Dear Male-Dominated Porn Industry,
I am a high school girl writing to you about the perception that you put into young boys’ heads about women, especially regarding sex. The videos that you produce teach many of those who do not get sex education a show of sexual fantasy that harms how boys view women and normal sexual behavior. In your videos, women are often submissive and follow whatever the male lead declares. This is not an accurate representation of how sex should be handled or how women in general should be treated. When I walk in the hallways or sit on the bus, I hear guys speaking explicitly horrible things about women, what they’re going to say to them, what they are going to do to them. This “locker room” talk sustains the oppression of women, and as a woman this truly scares me. I fear men attacking me because they see it in porn or hurting me because they’ve seen it in porn.
This portrayal of women in the porn industry encourages systemic oppression and sexism and affords men privilege. Men dominate, men are in charge, men can be violent. Many of these concepts are specicfically used by writers and directors of videos, with explicit bias, which effectively influence how men process sex and their expectations of it. Experiments conducted by psychologists Malmuth and Check have lead to this conclusion; “Depictions of women being sexually coerced-and liking it- tends to increase viewers’ acceptance of the false idea that women enjoy rape, and they tend to increase male viewers’ willingness to hurt women.” Evidence is telling us that porn is sending an extremely dangerous false narrative of how women should be treated during sex. It is normalizing the sexist narrative that women have been trying to escape for years.
The porn culture creates the standard of how many men evaluate women. Peggy Orenstein, an expert on male perspective on sex, has this to say about porn in culture in an interview for the Washington Post: “Boys are getting the same messages about females being valued for their appearance and sexual availability, but we don’t provide a critique or counternarrative. We need to talk about the scripts they’re learning from music, pornography and mainstream media.” In traditional American culture, boys are taught to oppress women, and pornography is a stepping stone in that culture. Boys look to it and find that the underlying messages are that women are judged at face value and just another chance to brag to their friends about being laid.
While the majority of porn production seems to pump out these oppressive images, it would be a lie to say that there aren’t small strides working towards promotion of women in porn.
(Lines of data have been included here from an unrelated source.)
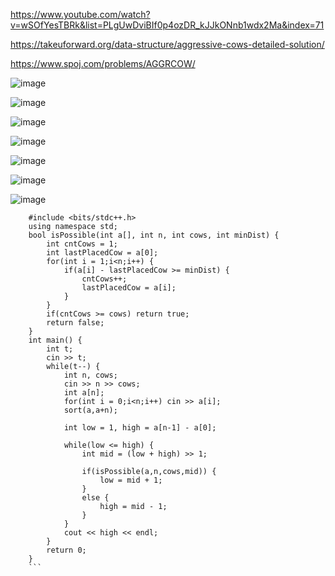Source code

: https://www.youtube.com/watch?v=wSOfYesTBRk&list=PLgUwDviBIf0p4ozDR_kJJkONnb1wdx2Ma&index=71

https://takeuforward.org/data-structure/aggressive-cows-detailed-solution/

https://www.spoj.com/problems/AGGRCOW/

![image](https://user-images.githubusercontent.com/53824950/144722544-b164ee1d-e2d1-4dbe-80f2-6601b73f5564.png)

![image](https://user-images.githubusercontent.com/53824950/144722704-e176f598-5ee1-43ea-b054-7ba1af20babe.png)

![image](https://user-images.githubusercontent.com/53824950/144722765-b80c50a5-ae10-407c-b08a-4edcaace4de1.png)

![image](https://user-images.githubusercontent.com/53824950/144722818-d4bab5c8-786b-437c-be1e-d70e4803fbcd.png)

![image](https://user-images.githubusercontent.com/53824950/144722871-4bc41880-4542-48bf-9959-90c602e9a102.png)

![image](https://user-images.githubusercontent.com/53824950/144722966-f2037e5e-6c3c-40dd-88de-433b9a0a089a.png)

![image](https://user-images.githubusercontent.com/53824950/144723013-390c120d-f1cb-4744-8966-84e41abd7516.png)

```
    #include <bits/stdc++.h>
    using namespace std;
    bool isPossible(int a[], int n, int cows, int minDist) {
        int cntCows = 1; 
        int lastPlacedCow = a[0];
        for(int i = 1;i<n;i++) {
            if(a[i] - lastPlacedCow >= minDist) {
                cntCows++;
                lastPlacedCow = a[i]; 
            }
        }
        if(cntCows >= cows) return true;
        return false; 
    }
    int main() {
    	int t;
    	cin >> t;
    	while(t--) {
    	    int n, cows;
    	    cin >> n >> cows;
    	    int a[n];
    	    for(int i = 0;i<n;i++) cin >> a[i]; 
    	    sort(a,a+n); 
    	    
    	    int low = 1, high = a[n-1] - a[0]; 
    	    
    	    while(low <= high) {
    	        int mid = (low + high) >> 1; 
    	        
    	        if(isPossible(a,n,cows,mid)) {
    	            low = mid + 1;
    	        }
    	        else {
    	            high = mid - 1; 
    	        }
    	    }
    	    cout << high << endl; 
    	}
    	return 0;
    } 
    ```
Feminist porn was born from women’s oppression and aimed to set a standard in their videos, trying to promote consent and a realistic depiction of pleasure. These small factors can make a huge difference on a person’s perspective of sex. While this progress is certainly hopeful, we can’t deny that these videos are a minority on the internet and only found if sought out specifically. At the end of the day, the producers of toxic culture continue to stay ignorant and promote their degrading and oppressive messages.
I demand that all of the porn industry takes the wheel of the car and start driving down the right side of the road; portray sex realistically, with equity, where both women and men respect each other and consent to the matter at hand. This can teach a new generation of boys to see that women are not submissive or just a pretty face, but are equal, and their feelings are valid when it comes to sex.